Menajerimi Ara ışıl ışıl parlayan sahte bir mücevher gibi...

Menajerimi Ara’nın ilk bölümünü tuhaf hislerle bitirdim. Dizi ışıl ışıl parlayan sahte bir mücevher gibi…

MURAT TOLGA ŞEN
MURAT TOLGA ŞEN murattolga@gmail.com

Star TV’nin, Netflix’te izleyebileceğiniz Fransız Dix Pour Cent, (Call My Agent) adlı diziden uyarlama yeni ve iddialı projesi Menajerimi Ara’nın ilk bölümü Salı akşamı yayınlandı. Diziyi izledim, reytinginin beklediğimden iyi olduğunu da söyleyebilirim ancak tutup tutmayacağı konusunda endişelerim var.

Açıkçası, Menajerimi Ara’nın kusur bulunacak bir tarafı yok. Dizi, Ay Yapım’ın prodüksiyon kalitesini koruyor, konuk oyuncular dahil özenli bir cast çalışması yapılmış ve teknik tarafı da güçlü ama… Bizim seyirci bu diziyi sevmeyebilir ve şiddetle itebilir çünkü Menajerimi Ara, seyircinin bağlandığı şeyi yıkıyor, dizi fabrikasının çalışma metotlarını seyirciyi içeriden bir göze çevirerek ortaya seriyor ve bunlar pek sevimli şeyler değil.

Oyunculara rol ayarlamak, kaşelerini yükseltmek için savaşan rekabet halindeki pohpoh perisi menajerler, oyuncuların genç ve güzel görünmek için katlanmak zorunda olduğu (burası tartışılır) estetik müdahaleler, afişte ve önde olma kavgaları, şişen ve söndürülmek yerine daha da pohpohlanan egolar, şöhretin yükü vs. Bunları ilk bölümde gördük daha doğrusu biz zaten biliyoruz da seyirci şahit oldu diyelim. Bu diziyi izleyen birinin bir akşam sonra izlediği dizide kurulan dünyaya yabancılaşması olası. Seyirci o kadar saf değil elbette ama illüzyonu dağıtmak iyi bir fikir mi, bilemiyorum?
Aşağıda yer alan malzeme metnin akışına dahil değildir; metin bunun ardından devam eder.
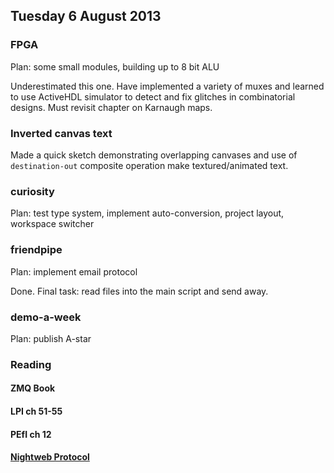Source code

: ## Tuesday 6 August 2013

### FPGA

Plan: some small modules, building up to 8 bit ALU

Underestimated this one. Have implemented a variety of muxes and learned to use ActiveHDL simulator to detect and fix glitches in combinatorial designs. Must revisit chapter on Karnaugh maps.

### Inverted canvas text

Made a quick sketch demonstrating overlapping canvases and use of `destination-out` composite operation make textured/animated text.

### curiosity

Plan: test type system, implement auto-conversion, project layout, workspace switcher

### friendpipe

Plan: implement email protocol

Done. Final task: read files into the main script and send away.

### demo-a-week

Plan: publish A-star

### Reading

#### ZMQ Book

#### LPI ch 51-55

#### PEfI ch 12

#### [Nightweb Protocol](https://nightweb.net/protocol.html)


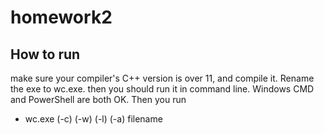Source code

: # homework2
## How to run 
make sure your compiler's C++ version is over 11, and compile it. Rename the exe to wc.exe.
then you should run it in command line. Windows CMD and PowerShell are both OK.
Then you run
* wc.exe (-c) (-w) (-l) (-a) filename


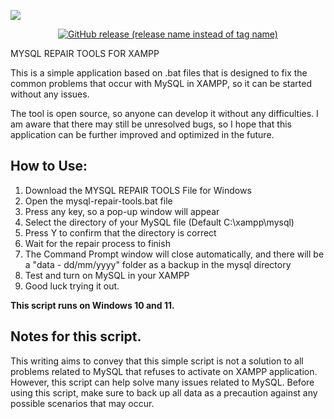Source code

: ![](github.com/msashofwan123/mysql-repair-xampp/assets/mysql-banner/jpg)

<p align="center">
    <a href="https://github.com/msashofwan123/mysql-repair-tools/releases">
        <img alt="GitHub release (release name instead of tag name)" src="https://img.shields.io/github/v/release/msashofwan123/mysql-repair-tools">
    </a>
</p>

MYSQL REPAIR TOOLS FOR XAMPP

This is a simple application based on .bat files that is designed to fix the common problems that occur with MySQL in XAMPP, so it can be started without any issues.

The tool is open source, so anyone can develop it without any difficulties. I am aware that there may still be unresolved bugs, so I hope that this application can be further improved and optimized in the future.

## How to Use:

1. Download the MYSQL REPAIR TOOLS File for Windows
2. Open the mysql-repair-tools.bat file
3. Press any key, so a pop-up window will appear
4. Select the directory of your MySQL file (Default C:\xampp\mysql)
5. Press Y to confirm that the directory is correct
6. Wait for the repair process to finish
7. The Command Prompt window will close automatically, and there will be a "data - dd/mm/yyyy" folder as a backup in the mysql directory
8. Test and turn on MySQL in your XAMPP
9. Good luck trying it out.

<b> This script runs on Windows 10 and 11. </b>

## Notes for this script.

This writing aims to convey that this simple script is not a solution to all problems related to MySQL that refuses to activate on XAMPP application. However, this script can help solve many issues related to MySQL. Before using this script, make sure to back up all data as a precaution against any possible scenarios that may occur.
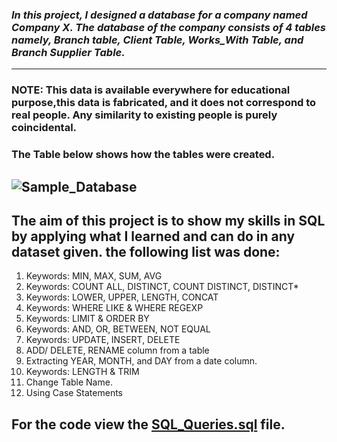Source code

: 
### *In this project, I designed a database for a company named Company X. The database of the company consists of 4 tables namely, Branch table, Client Table, Works_With Table, and Branch Supplier Table.*
---
### NOTE: This data is available everywhere for educational purpose,this data is fabricated, and it does not correspond to real people. Any similarity to existing people is purely coincidental.

### The Table below shows how the tables were created. 


![Sample_Database](https://github.com/user-attachments/assets/505d03ed-ff52-4f0d-b8da-78bf59f40aea)
---
## The aim of this project is to show my skills in SQL by applying what I learned and can do in any dataset given. the following list was done:

1. Keywords: MIN, MAX, SUM, AVG
2. Keywords: COUNT ALL, DISTINCT, COUNT DISTINCT, DISTINCT*
3. Keywords: LOWER, UPPER, LENGTH,  CONCAT
4. Keywords: WHERE LIKE  & WHERE REGEXP
5. Keywords: LIMIT & ORDER BY
6. Keywords: AND, OR, BETWEEN, NOT EQUAL
7. Keywords: UPDATE, INSERT, DELETE
8. ADD/ DELETE, RENAME column from a table
9. Extracting YEAR, MONTH, and DAY from a date column.
10. Keywords: LENGTH & TRIM
11. Change Table Name.
12. Using Case Statements

## For the code view the [SQL_Queries.sql](https://github.com/Maged325/SQL-Portfolio/blob/main/Project_3/SQL_Queries.sql) file.


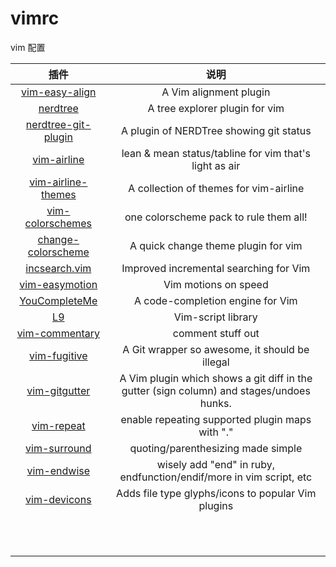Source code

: # vimrc
vim 配置

|                             插件                             |                             说明                             |
| :----------------------------------------------------------: | :----------------------------------------------------------: |
| [ vim-easy-align ](https://github.com/junegunn/vim-easy-align) |                    A Vim alignment plugin                    |
|     [ nerdtree](https://github.com/scrooloose/nerdtree)      |                A tree explorer plugin for vim                |
| [ nerdtree-git-plugin](https://github.com/Xuyuanp/nerdtree-git-plugin) |           A plugin of NERDTree showing git status            |
| [ vim-airline ](https://github.com/vim-airline/vim-airline)  |    lean & mean status/tabline for vim that's light as air    |
| [ vim-airline-themes ](https://github.com/vim-airline/vim-airline-themes) |            A collection of themes for vim-airline            |
| [ vim-colorschemes ](https://github.com/flazz/vim-colorschemes) |            one colorscheme pack to rule them all!            |
| [ change-colorscheme ](https://github.com/chxuan/change-colorscheme) |             A quick change theme plugin for vim              |
| [ incsearch.vim ](https://github.com/haya14busa/incsearch.vim) |            Improved incremental searching for Vim            |
| [ vim-easymotion ](https://github.com/easymotion/vim-easymotion) |                     Vim motions on speed                     |
| [ YouCompleteMe ](https://github.com/Valloric/YouCompleteMe) |               A code-completion engine for Vim               |
|          [ L9 ](https://github.com/vim-scripts/L9)           |                      Vim-script library                      |
| [ vim-commentary ](https://github.com/tpope/vim-commentary)  |                      comment stuff out                       |
|   [ vim-fugitive ](https://github.com/tpope/vim-fugitive)    |        A Git wrapper so awesome, it should be illegal        |
| [ vim-gitgutter ](https://github.com/airblade/vim-gitgutter) | A Vim plugin which shows a git diff in the gutter (sign column) and stages/undoes hunks. |
|     [ vim-repeat ](https://github.com/tpope/vim-repeat)      |       enable repeating supported plugin maps with "."        |
|   [ vim-surround ](https://github.com/tpope/vim-surround)    |              quoting/parenthesizing made simple              |
|    [ vim-endwise ](https://github.com/tpope/vim-endwise)     | wisely add "end" in ruby, endfunction/endif/more in vim script, etc |
| [ vim-devicons ](https://github.com/ryanoasis/vim-devicons)  |      Adds file type glyphs/icons to popular Vim plugins      |
|                                                              |                                                              |
|                                                              |                                                              |
|                                                              |                                                              |
|                                                              |                                                              |
|                                                              |                                                              |
|                                                              |                                                              |
|                                                              |                                                              |
|                                                              |                                                              |
|                                                              |                                                              |
|                                                              |                                                              |
|                                                              |                                                              |
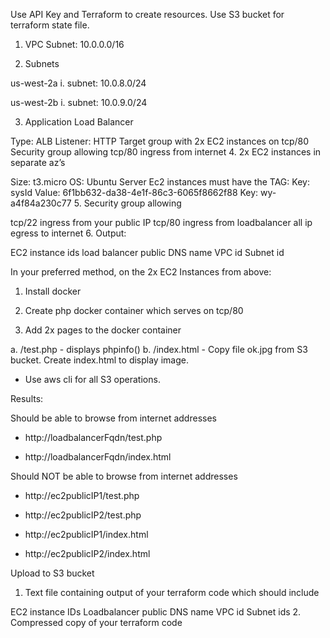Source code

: Use API Key and Terraform to create resources. Use S3 bucket for terraform state file.

1. VPC
Subnet: 10.0.0.0/16

2. Subnets

us-west-2a
i. subnet: 10.0.8.0/24

us-west-2b
i.  subnet: 10.0.9.0/24


3. Application Load Balancer

Type: ALB
Listener: HTTP
Target group with 2x EC2 instances on tcp/80
Security group allowing tcp/80 ingress from internet
4.  2x EC2 instances in separate az’s

Size: t3.micro
OS: Ubuntu Server
Ec2 instances must have the TAG:
Key: sysId           Value: 6f1bb632-da38-4e1f-86c3-6065f8662f88
Key: wy-a4f84a230c77
5.  Security group allowing

tcp/22 ingress from your public IP
tcp/80 ingress from loadbalancer
all ip egress to internet
6. Output:

EC2 instance ids
load balancer public DNS name
VPC id
Subnet id

In your preferred method, on the 2x EC2 Instances from above:

1. Install docker

2. Create php docker container which serves on tcp/80

3. Add 2x pages to the docker container

  a. /test.php - displays phpinfo()
  b. /index.html - Copy file ok.jpg from S3 bucket. Create index.html to display image.


* Use aws cli for all S3 operations.

Results:

Should be able to browse from internet addresses

  - http://loadbalancerFqdn/test.php

  - http://loadbalancerFqdn/index.html

Should NOT be able to browse from internet addresses
    
   - http://ec2publicIP1/test.php

   - http://ec2publicIP2/test.php

   - http://ec2publicIP1/index.html

   - http://ec2publicIP2/index.html
 
Upload to S3 bucket

1.  Text file containing output of your terraform code which should include

EC2 instance IDs
Loadbalancer public DNS name
VPC id
Subnet ids
2. Compressed copy of your terraform code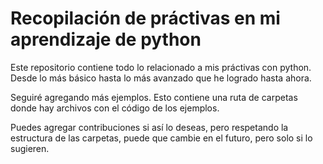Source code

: # Recopilación de práctivas en mi aprendizaje de python

Este repositorio contiene todo lo relacionado a mis práctivas con python. Desde lo más básico hasta lo más avanzado que he logrado hasta ahora.

Seguiré agregando más ejemplos. Esto contiene una ruta de carpetas donde hay archivos con el código de los ejemplos.

Puedes agregar contribuciones si así lo deseas, pero respetando la estructura de las carpetas, puede que cambie en el futuro, pero solo si lo sugieren.
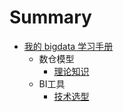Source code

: # Summary

* [我的 bigdata 学习手册](README.md)
    * 数仓模型
        * [理论知识](DW_Model/theory.md)
    * BI工具
        * [技术选型](BI_Tools/technology_selection.md)

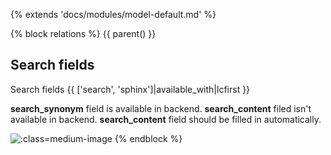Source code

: {% extends 'docs/modules/model-default.md' %}

{% block relations %}
{{ parent() }}

## Search fields

Search fields {{ ['search', 'sphinx']|available_with|lcfirst }}

**search_synonym** field is available in backend. **search_content** filed isn't available in backend. **search_content** field should be filled in automatically. 

![](./../../../assets/images/backend-product-3.png ':class=medium-image')
{% endblock %}
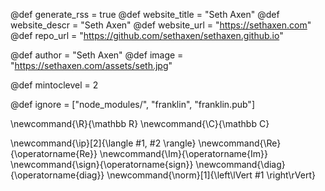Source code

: <!--
Add here global page variables to use throughout your
website.
The website_* must be defined for the RSS to work
-->
@def generate_rss = true
@def website_title = "Seth Axen"
@def website_descr = "Seth Axen"
@def website_url   = "https://sethaxen.com"
@def repo_url = "https://github.com/sethaxen/sethaxen.github.io"

@def author = "Seth Axen"
@def image = "https://sethaxen.com/assets/seth.jpg"

@def mintoclevel = 2

<!--
Add here files or directories that should be ignored by Franklin, otherwise
these files might be copied and, if markdown, processed by Franklin which
you might not want. Indicate directories by ending the name with a `/`.
-->
@def ignore = ["node_modules/", "franklin", "franklin.pub"]

<!--
Add here global latex commands to use throughout your
pages. It can be math commands but does not need to be.
For instance:
* \newcommand{\phrase}{This is a long phrase to copy.}
-->
\newcommand{\R}{\mathbb R}
\newcommand{\C}{\mathbb C}

<!-- 
Useful commands inspired by the physics package
 -->
\newcommand{\ip}[2]{\langle #1, #2 \rangle}
\newcommand{\Re}{\operatorname{Re}}
\newcommand{\Im}{\operatorname{Im}}
\newcommand{\sign}{\operatorname{sign}}
\newcommand{\diag}{\operatorname{diag}}
\newcommand{\norm}[1]{\left\lVert #1 \right\rVert}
Menajerimi Ara’nın asıl çöktüğü yer, orijinal esere yakın durmak adına yerelleştirme aşamasının tamamen ihmal edilmesi olmuş. Türkiye’de böyle bir ajans yok, böyle oyuncu menajerleri yok. Hollywood tarzı tanrıtip menajerleri izlemek zevkli olabilir ama yerli dizi sektöründe işler çok farklı yürüyor. Rekabet dizide gösterildiği gibi belki de daha fazla ancak etkileşimler ve çatışmalar bambaşka… Orijinaline göre kurulan ilişkiler ve çatışmalar bizde kurulu düzeni yansıtmıyor, alakası bile yok ve bu yüzden hiçbir aksiyon doğal değil, bu da beni diziden uzaklaştırdı.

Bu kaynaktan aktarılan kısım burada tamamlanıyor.